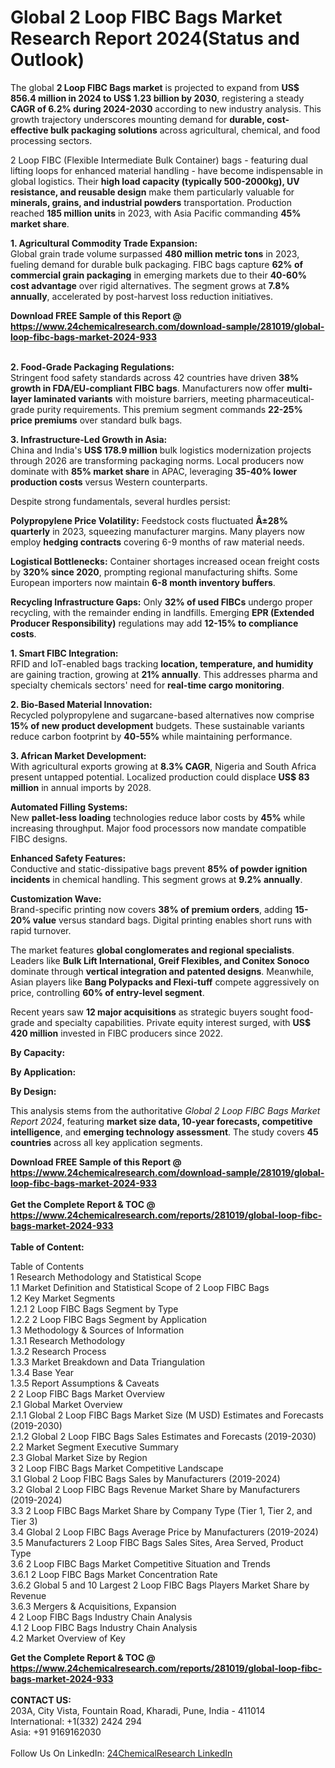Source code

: <h1>Global 2 Loop FIBC Bags Market Research Report 2024(Status and Outlook)</h1><p>The global <strong>2 Loop FIBC Bags market</strong> is projected to expand from <strong>US$ 856.4 million in 2024 to US$ 1.23 billion by 2030</strong>, registering a steady <strong>CAGR of 6.2% during 2024-2030</strong> according to new industry analysis. This growth trajectory underscores mounting demand for <strong>durable, cost-effective bulk packaging solutions</strong> across agricultural, chemical, and food processing sectors.</p><p>2 Loop FIBC (Flexible Intermediate Bulk Container) bags - featuring dual lifting loops for enhanced material handling - have become indispensable in global logistics. Their <strong>high load capacity (typically 500-2000kg), UV resistance, and reusable design</strong> make them particularly valuable for <strong>minerals, grains, and industrial powders</strong> transportation. Production reached <strong>185 million units</strong> in 2023, with Asia Pacific commanding <strong>45% market share</strong>.</p><p><strong>1. Agricultural Commodity Trade Expansion:</strong><br>
Global grain trade volume surpassed <strong>480 million metric tons</strong> in 2023, fueling demand for durable bulk packaging. FIBC bags capture <strong>62% of commercial grain packaging</strong> in emerging markets due to their <strong>40-60% cost advantage</strong> over rigid alternatives. The segment grows at <strong>7.8% annually</strong>, accelerated by post-harvest loss reduction initiatives.</p><div><b>Download FREE Sample of this Report @ 
            <a href="https://www.24chemicalresearch.com/download-sample/281019/global-loop-fibc-bags-market-2024-933">
            https://www.24chemicalresearch.com/download-sample/281019/global-loop-fibc-bags-market-2024-933</a></b></div><br><p><strong>2. Food-Grade Packaging Regulations:</strong><br>
Stringent food safety standards across 42 countries have driven <strong>38% growth in FDA/EU-compliant FIBC bags</strong>. Manufacturers now offer <strong>multi-layer laminated variants</strong> with moisture barriers, meeting pharmaceutical-grade purity requirements. This premium segment commands <strong>22-25% price premiums</strong> over standard bulk bags.</p><p><strong>3. Infrastructure-Led Growth in Asia:</strong><br>
China and India's <strong>US$ 178.9 million</strong> bulk logistics modernization projects through 2026 are transforming packaging norms. Local producers now dominate with <strong>85% market share</strong> in APAC, leveraging <strong>35-40% lower production costs</strong> versus Western counterparts.</p><p>Despite strong fundamentals, several hurdles persist:</p><p><strong>Polypropylene Price Volatility:</strong> Feedstock costs fluctuated <strong>Â±28% quarterly</strong> in 2023, squeezing manufacturer margins. Many players now employ <strong>hedging contracts</strong> covering 6-9 months of raw material needs.</p><p><strong>Logistical Bottlenecks:</strong> Container shortages increased ocean freight costs by <strong>320% since 2020</strong>, prompting regional manufacturing shifts. Some European importers now maintain <strong>6-8 month inventory buffers</strong>.</p><p><strong>Recycling Infrastructure Gaps:</strong> Only <strong>32% of used FIBCs</strong> undergo proper recycling, with the remainder ending in landfills. Emerging <strong>EPR (Extended Producer Responsibility)</strong> regulations may add <strong>12-15% to compliance costs</strong>.</p><p><strong>1. Smart FIBC Integration:</strong><br>
RFID and IoT-enabled bags tracking <strong>location, temperature, and humidity</strong> are gaining traction, growing at <strong>21% annually</strong>. This addresses pharma and specialty chemicals sectors' need for <strong>real-time cargo monitoring</strong>.</p><p><strong>2. Bio-Based Material Innovation:</strong><br>
Recycled polypropylene and sugarcane-based alternatives now comprise <strong>15% of new product development</strong> budgets. These sustainable variants reduce carbon footprint by <strong>40-55%</strong> while maintaining performance.</p><p><strong>3. African Market Development:</strong><br>
With agricultural exports growing at <strong>8.3% CAGR</strong>, Nigeria and South Africa present untapped potential. Localized production could displace <strong>US$ 83 million</strong> in annual imports by 2028.</p><p><strong>Automated Filling Systems:</strong><br>
	New <strong>pallet-less loading</strong> technologies reduce labor costs by <strong>45%</strong> while increasing throughput. Major food processors now mandate compatible FIBC designs.</p><p><strong>Enhanced Safety Features:</strong><br>
	Conductive and static-dissipative bags prevent <strong>85% of powder ignition incidents</strong> in chemical handling. This segment grows at <strong>9.2% annually</strong>.</p><p><strong>Customization Wave:</strong><br>
	Brand-specific printing now covers <strong>38% of premium orders</strong>, adding <strong>15-20% value</strong> versus standard bags. Digital printing enables short runs with rapid turnover.</p><p>The market features <strong>global conglomerates and regional specialists</strong>. Leaders like <strong>Bulk Lift International, Greif Flexibles, and Conitex Sonoco</strong> dominate through <strong>vertical integration and patented designs</strong>. Meanwhile, Asian players like <strong>Bang Polypacks and Flexi-tuff</strong> compete aggressively on price, controlling <strong>60% of entry-level segment</strong>.</p><p>Recent years saw <strong>12 major acquisitions</strong> as strategic buyers sought food-grade and specialty capabilities. Private equity interest surged, with <strong>US$ 420 million</strong> invested in FIBC producers since 2022.</p><p><strong>By Capacity:</strong></p><p><strong>By Application:</strong></p><p><strong>By Design:</strong></p><p>This analysis stems from the authoritative <em>Global 2 Loop FIBC Bags Market Report 2024</em>, featuring <strong>market size data, 10-year forecasts, competitive intelligence</strong>, and <strong>emerging technology assessment</strong>. The study covers <strong>45 countries</strong> across all key application segments.</p><div><b>Download FREE Sample of this Report @ 
            <a href="https://www.24chemicalresearch.com/download-sample/281019/global-loop-fibc-bags-market-2024-933">
            https://www.24chemicalresearch.com/download-sample/281019/global-loop-fibc-bags-market-2024-933</a></b></div><br><div><b>Get the Complete Report & TOC @ 
            <a href="https://www.24chemicalresearch.com/reports/281019/global-loop-fibc-bags-market-2024-933">
            https://www.24chemicalresearch.com/reports/281019/global-loop-fibc-bags-market-2024-933</a></b></div><br>
            <b>Table of Content:</b><p>Table of Contents<br />
 1 Research Methodology and Statistical Scope<br />
 1.1 Market Definition and Statistical Scope of 2 Loop FIBC Bags<br />
 1.2 Key Market Segments<br />
 1.2.1 2 Loop FIBC Bags Segment by Type<br />
 1.2.2 2 Loop FIBC Bags Segment by Application<br />
 1.3 Methodology & Sources of Information<br />
 1.3.1 Research Methodology<br />
 1.3.2 Research Process<br />
 1.3.3 Market Breakdown and Data Triangulation<br />
 1.3.4 Base Year<br />
 1.3.5 Report Assumptions & Caveats<br />
 2 2 Loop FIBC Bags Market Overview<br />
 2.1 Global Market Overview<br />
 2.1.1 Global 2 Loop FIBC Bags Market Size (M USD) Estimates and Forecasts (2019-2030)<br />
 2.1.2 Global 2 Loop FIBC Bags Sales Estimates and Forecasts (2019-2030)<br />
 2.2 Market Segment Executive Summary<br />
 2.3 Global Market Size by Region<br />
 3 2 Loop FIBC Bags Market Competitive Landscape<br />
 3.1 Global 2 Loop FIBC Bags Sales by Manufacturers (2019-2024)<br />
 3.2 Global 2 Loop FIBC Bags Revenue Market Share by Manufacturers (2019-2024)<br />
 3.3 2 Loop FIBC Bags Market Share by Company Type (Tier 1, Tier 2, and Tier 3)<br />
 3.4 Global 2 Loop FIBC Bags Average Price by Manufacturers (2019-2024)<br />
 3.5 Manufacturers 2 Loop FIBC Bags Sales Sites, Area Served, Product Type<br />
 3.6 2 Loop FIBC Bags Market Competitive Situation and Trends<br />
 3.6.1 2 Loop FIBC Bags Market Concentration Rate<br />
 3.6.2 Global 5 and 10 Largest 2 Loop FIBC Bags Players Market Share by Revenue<br />
 3.6.3 Mergers & Acquisitions, Expansion<br />
 4 2 Loop FIBC Bags Industry Chain Analysis<br />
 4.1 2 Loop FIBC Bags Industry Chain Analysis<br />
 4.2 Market Overview of Key</p><div><b>Get the Complete Report & TOC @ 
            <a href="https://www.24chemicalresearch.com/reports/281019/global-loop-fibc-bags-market-2024-933">
            https://www.24chemicalresearch.com/reports/281019/global-loop-fibc-bags-market-2024-933</a></b></div><br><b>CONTACT US:</b><br>
            203A, City Vista, Fountain Road, Kharadi, Pune, India - 411014<br>
            International: +1(332) 2424 294<br>
            Asia: +91 9169162030 <br><br>
            Follow Us On LinkedIn: <a href="https://www.linkedin.com/company/24chemicalresearch/">24ChemicalResearch LinkedIn</a>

______

■ **What the task requires**: Search the entries for the word "Type", then list each line that holds it.

■ **Solution to the exercise**:
 1.2.1 2 Loop FIBC Bags Segment by Type<br />
 3.3 2 Loop FIBC Bags Market Share by Company Type (Tier 1, Tier 2, and Tier 3)<br />
 3.5 Manufacturers 2 Loop FIBC Bags Sales Sites, Area Served, Product Type<br />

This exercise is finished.